Show each line in the listing below that contains the word "sketchbook".

::::

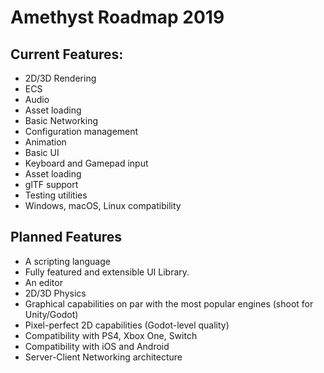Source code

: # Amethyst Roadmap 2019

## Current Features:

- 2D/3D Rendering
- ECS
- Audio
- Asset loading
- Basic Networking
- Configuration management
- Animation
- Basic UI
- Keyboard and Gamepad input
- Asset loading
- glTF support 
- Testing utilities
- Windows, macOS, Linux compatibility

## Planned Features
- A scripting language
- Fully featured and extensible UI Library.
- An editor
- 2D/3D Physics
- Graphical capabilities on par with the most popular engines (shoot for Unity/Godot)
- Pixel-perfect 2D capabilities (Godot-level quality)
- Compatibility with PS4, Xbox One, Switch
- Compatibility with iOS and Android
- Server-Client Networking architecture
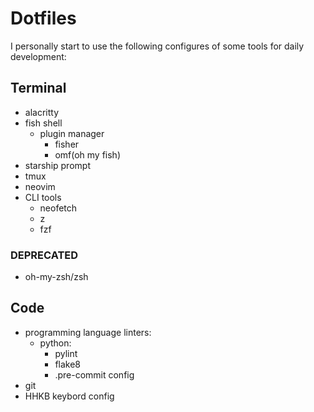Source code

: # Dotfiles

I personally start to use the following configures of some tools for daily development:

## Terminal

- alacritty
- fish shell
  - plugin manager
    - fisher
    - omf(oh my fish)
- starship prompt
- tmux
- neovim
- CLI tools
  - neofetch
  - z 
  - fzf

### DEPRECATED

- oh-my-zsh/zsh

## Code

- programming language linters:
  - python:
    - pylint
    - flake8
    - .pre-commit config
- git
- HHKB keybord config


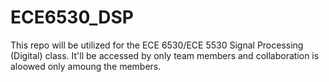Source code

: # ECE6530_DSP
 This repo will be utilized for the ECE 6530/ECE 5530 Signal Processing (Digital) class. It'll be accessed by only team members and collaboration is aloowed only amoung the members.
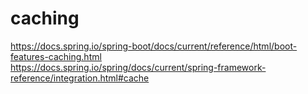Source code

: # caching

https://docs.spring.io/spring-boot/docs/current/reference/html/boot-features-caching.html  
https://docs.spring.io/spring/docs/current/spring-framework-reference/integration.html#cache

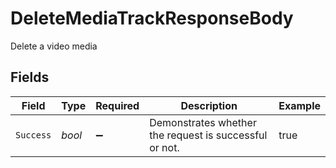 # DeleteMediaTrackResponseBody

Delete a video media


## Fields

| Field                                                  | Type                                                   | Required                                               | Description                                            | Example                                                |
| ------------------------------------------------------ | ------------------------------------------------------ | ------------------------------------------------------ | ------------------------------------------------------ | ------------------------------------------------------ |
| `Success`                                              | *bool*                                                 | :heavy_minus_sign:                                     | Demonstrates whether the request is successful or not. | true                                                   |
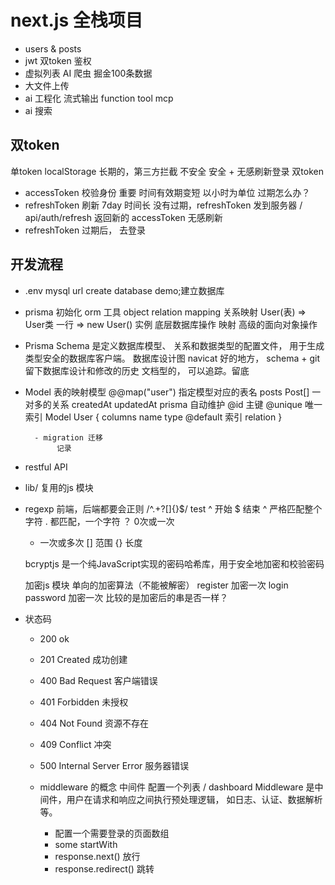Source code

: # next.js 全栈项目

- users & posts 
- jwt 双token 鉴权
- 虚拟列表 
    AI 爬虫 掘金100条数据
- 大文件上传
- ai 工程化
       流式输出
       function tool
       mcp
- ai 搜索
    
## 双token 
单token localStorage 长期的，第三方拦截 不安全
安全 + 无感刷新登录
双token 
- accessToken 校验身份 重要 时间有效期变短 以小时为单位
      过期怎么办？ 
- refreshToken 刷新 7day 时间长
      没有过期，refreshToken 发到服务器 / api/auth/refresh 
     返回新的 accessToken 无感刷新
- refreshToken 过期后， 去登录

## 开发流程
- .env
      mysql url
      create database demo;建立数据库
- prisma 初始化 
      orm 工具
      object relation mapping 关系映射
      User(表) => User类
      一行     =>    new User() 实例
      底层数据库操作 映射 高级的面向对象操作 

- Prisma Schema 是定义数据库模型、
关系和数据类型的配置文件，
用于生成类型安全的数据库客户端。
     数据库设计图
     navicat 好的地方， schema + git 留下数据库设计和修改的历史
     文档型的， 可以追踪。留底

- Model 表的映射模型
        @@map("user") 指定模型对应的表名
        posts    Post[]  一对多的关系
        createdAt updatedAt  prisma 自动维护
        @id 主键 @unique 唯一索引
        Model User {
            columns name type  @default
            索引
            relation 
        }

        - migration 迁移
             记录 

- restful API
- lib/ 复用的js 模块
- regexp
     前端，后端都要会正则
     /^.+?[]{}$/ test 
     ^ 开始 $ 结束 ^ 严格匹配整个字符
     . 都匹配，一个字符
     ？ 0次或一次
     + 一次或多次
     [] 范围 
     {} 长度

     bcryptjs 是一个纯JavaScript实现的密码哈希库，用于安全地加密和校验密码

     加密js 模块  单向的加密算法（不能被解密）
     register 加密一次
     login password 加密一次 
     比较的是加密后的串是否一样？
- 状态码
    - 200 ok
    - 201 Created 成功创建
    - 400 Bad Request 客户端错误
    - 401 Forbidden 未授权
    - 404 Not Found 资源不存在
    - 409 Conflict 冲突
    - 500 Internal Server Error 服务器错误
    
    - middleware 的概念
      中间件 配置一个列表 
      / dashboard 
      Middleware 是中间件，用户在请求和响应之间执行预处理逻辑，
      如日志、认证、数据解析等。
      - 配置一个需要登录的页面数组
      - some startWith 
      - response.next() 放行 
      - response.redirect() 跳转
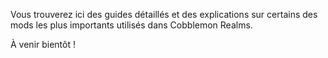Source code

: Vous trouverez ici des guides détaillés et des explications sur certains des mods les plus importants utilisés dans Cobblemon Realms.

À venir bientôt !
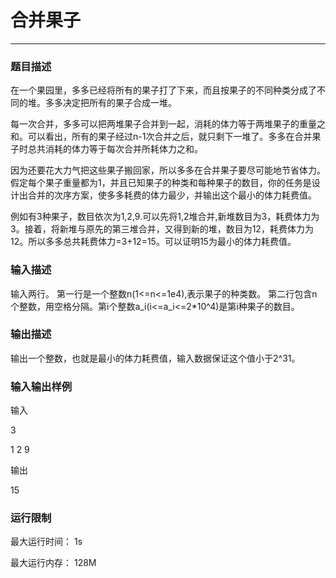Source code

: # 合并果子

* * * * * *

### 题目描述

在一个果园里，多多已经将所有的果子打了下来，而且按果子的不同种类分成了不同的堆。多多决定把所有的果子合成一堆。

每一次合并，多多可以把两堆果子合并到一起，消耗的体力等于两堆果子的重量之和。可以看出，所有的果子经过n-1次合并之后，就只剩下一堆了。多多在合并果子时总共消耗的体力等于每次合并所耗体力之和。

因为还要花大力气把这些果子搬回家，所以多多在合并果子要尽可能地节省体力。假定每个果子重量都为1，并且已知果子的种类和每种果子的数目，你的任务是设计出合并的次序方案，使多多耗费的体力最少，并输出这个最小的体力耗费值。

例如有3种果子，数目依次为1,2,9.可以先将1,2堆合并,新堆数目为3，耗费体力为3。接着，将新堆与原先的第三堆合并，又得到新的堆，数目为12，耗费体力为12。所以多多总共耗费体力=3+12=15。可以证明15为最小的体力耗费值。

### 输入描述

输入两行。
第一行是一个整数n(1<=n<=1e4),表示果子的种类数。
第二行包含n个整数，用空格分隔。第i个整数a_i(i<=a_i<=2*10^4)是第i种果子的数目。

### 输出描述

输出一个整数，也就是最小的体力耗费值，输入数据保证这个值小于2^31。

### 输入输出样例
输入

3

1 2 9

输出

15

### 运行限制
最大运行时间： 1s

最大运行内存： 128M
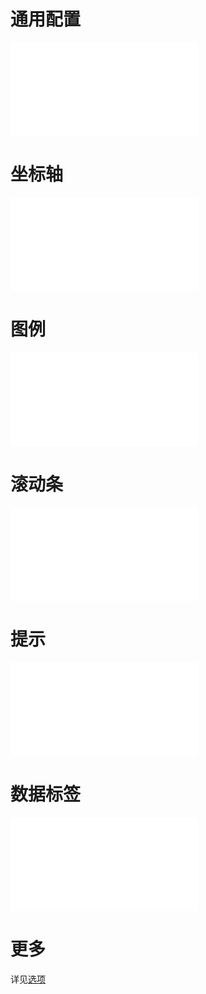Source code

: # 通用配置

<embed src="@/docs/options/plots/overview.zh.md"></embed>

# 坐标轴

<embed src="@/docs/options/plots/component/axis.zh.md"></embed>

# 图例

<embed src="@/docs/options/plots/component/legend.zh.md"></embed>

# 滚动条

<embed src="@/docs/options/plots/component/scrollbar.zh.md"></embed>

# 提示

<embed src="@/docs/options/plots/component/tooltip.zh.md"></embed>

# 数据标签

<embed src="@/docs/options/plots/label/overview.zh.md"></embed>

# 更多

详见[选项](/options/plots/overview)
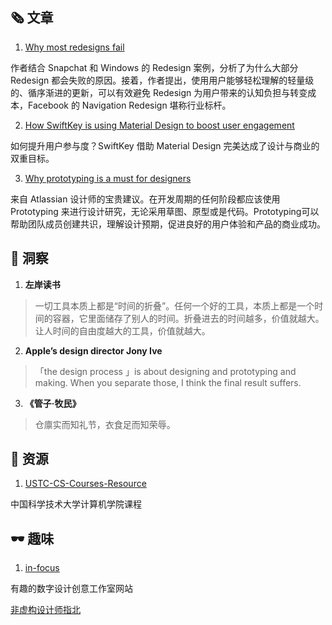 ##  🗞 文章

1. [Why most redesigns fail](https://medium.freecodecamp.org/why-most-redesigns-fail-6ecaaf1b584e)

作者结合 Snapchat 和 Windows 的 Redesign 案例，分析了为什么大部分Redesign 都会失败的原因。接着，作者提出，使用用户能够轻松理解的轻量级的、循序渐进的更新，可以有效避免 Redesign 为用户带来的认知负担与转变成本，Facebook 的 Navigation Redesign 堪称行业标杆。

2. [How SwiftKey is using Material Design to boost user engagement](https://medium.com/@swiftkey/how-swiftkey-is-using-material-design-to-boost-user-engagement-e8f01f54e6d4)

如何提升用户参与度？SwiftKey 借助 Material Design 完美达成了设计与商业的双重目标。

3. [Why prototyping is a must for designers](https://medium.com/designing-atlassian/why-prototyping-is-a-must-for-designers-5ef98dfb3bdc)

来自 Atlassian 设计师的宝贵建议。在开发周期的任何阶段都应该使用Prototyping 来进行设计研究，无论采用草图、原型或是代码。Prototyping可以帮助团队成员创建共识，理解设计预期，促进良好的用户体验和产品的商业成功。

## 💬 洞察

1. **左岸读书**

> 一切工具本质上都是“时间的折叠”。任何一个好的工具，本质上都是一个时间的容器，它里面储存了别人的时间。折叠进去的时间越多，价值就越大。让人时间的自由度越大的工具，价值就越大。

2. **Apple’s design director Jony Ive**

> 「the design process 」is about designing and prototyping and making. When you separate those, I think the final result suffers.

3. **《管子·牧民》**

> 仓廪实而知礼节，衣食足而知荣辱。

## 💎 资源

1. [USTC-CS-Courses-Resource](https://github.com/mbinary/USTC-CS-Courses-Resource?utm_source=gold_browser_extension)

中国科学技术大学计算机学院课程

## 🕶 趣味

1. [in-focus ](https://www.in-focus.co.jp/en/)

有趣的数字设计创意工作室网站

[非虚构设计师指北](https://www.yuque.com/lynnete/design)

::::

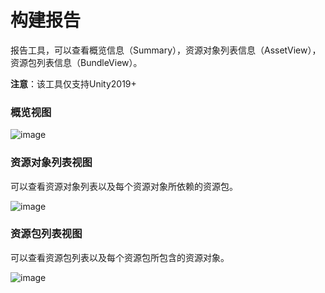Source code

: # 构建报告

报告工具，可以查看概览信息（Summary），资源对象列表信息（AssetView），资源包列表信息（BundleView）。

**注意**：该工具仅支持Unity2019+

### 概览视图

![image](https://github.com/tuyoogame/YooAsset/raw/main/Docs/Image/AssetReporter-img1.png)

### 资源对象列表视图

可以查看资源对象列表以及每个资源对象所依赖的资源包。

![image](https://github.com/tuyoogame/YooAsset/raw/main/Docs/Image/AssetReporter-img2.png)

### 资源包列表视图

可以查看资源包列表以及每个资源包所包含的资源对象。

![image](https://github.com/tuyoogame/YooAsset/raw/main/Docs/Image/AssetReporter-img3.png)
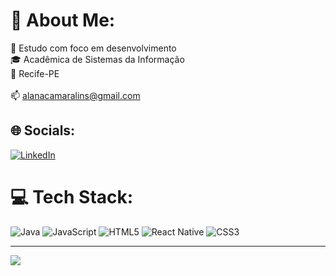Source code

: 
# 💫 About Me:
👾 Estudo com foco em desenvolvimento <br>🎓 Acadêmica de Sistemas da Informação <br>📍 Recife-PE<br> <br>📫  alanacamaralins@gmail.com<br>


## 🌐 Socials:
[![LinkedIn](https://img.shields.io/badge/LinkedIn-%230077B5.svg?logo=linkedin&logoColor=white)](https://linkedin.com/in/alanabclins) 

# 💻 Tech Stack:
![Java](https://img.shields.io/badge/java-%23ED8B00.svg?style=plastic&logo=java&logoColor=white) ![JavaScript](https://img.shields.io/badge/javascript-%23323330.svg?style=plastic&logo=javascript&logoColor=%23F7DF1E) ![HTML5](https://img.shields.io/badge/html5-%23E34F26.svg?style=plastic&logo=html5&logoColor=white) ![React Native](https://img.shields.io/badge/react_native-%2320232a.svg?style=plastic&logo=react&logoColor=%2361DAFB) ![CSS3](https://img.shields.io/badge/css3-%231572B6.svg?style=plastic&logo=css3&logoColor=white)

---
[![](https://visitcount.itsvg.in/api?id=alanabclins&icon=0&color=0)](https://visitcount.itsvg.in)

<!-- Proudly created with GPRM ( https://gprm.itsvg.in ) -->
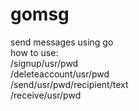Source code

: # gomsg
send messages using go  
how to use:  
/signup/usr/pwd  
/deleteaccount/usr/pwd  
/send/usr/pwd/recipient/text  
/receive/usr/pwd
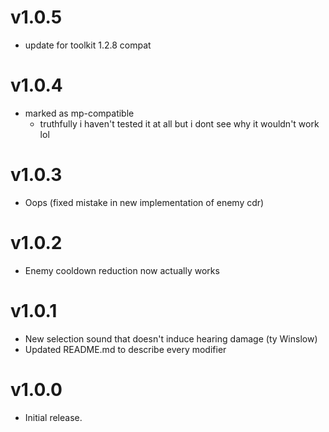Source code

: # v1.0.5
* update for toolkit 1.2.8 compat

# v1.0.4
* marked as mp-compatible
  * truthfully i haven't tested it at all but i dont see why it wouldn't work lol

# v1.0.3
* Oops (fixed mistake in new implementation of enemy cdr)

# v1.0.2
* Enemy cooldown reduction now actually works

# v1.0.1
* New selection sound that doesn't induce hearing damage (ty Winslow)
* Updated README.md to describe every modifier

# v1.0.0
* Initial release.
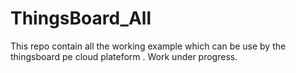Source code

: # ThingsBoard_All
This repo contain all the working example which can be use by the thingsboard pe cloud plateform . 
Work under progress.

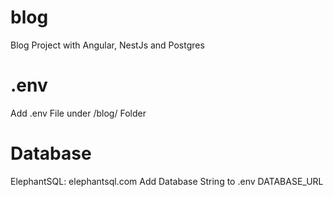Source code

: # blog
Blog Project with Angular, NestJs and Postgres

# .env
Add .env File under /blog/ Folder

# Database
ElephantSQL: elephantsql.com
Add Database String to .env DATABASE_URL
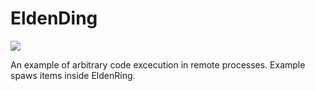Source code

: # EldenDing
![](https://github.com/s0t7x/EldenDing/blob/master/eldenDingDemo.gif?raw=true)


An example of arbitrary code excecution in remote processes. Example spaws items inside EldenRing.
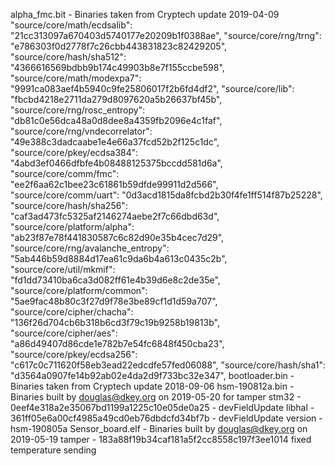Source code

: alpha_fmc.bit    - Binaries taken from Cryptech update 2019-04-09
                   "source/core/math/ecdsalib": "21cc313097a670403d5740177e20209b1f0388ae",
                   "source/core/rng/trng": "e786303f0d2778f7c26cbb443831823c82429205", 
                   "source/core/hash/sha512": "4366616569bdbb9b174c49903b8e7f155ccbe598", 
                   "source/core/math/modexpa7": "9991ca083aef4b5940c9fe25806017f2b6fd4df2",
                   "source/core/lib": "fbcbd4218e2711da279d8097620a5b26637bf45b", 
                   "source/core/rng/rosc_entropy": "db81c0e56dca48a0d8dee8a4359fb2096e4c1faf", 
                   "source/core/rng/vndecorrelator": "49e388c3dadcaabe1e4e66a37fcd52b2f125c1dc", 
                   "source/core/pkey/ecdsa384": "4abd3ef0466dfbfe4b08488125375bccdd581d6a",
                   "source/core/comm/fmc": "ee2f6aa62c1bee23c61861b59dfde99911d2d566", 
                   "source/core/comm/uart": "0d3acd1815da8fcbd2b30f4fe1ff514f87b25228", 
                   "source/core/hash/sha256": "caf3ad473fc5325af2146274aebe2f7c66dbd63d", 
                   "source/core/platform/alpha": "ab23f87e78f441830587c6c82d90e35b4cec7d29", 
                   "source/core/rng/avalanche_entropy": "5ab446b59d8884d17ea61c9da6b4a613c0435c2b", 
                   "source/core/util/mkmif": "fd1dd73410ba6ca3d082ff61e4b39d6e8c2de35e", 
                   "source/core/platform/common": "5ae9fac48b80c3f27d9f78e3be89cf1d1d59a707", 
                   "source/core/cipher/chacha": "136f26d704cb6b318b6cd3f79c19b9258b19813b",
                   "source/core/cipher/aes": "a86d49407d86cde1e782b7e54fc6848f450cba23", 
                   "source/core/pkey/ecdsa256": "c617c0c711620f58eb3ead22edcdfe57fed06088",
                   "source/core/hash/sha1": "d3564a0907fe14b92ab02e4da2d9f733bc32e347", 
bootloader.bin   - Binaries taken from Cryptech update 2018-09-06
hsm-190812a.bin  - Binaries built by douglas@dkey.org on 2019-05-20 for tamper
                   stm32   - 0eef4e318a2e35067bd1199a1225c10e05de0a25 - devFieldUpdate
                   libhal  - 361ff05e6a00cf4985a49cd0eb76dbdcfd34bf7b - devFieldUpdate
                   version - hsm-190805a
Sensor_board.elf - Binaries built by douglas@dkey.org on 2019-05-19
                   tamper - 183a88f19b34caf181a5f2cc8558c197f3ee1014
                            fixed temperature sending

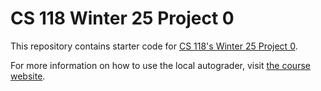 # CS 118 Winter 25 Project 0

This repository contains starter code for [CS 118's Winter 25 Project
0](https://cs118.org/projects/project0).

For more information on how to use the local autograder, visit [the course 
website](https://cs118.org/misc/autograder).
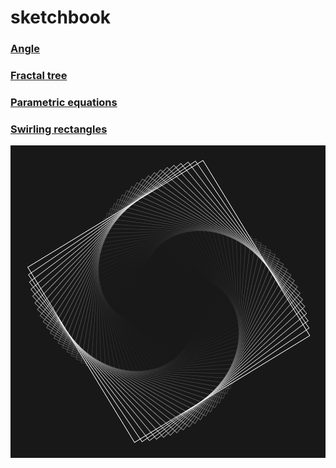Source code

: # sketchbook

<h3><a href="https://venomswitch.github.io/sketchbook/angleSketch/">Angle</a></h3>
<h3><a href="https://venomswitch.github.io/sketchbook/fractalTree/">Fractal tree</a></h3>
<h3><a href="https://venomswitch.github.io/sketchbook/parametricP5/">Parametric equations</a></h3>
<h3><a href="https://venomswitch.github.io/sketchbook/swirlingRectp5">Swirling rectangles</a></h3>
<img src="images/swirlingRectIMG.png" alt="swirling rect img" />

::::

## Solution to the exercise
: # sketchbook
<h3><a href="https://venomswitch.github.io/sketchbook/angleSketch/">Angle</a></h3>
<h3><a href="https://venomswitch.github.io/sketchbook/fractalTree/">Fractal tree</a></h3>
<h3><a href="https://venomswitch.github.io/sketchbook/parametricP5/">Parametric equations</a></h3>
<h3><a href="https://venomswitch.github.io/sketchbook/swirlingRectp5">Swirling rectangles</a></h3>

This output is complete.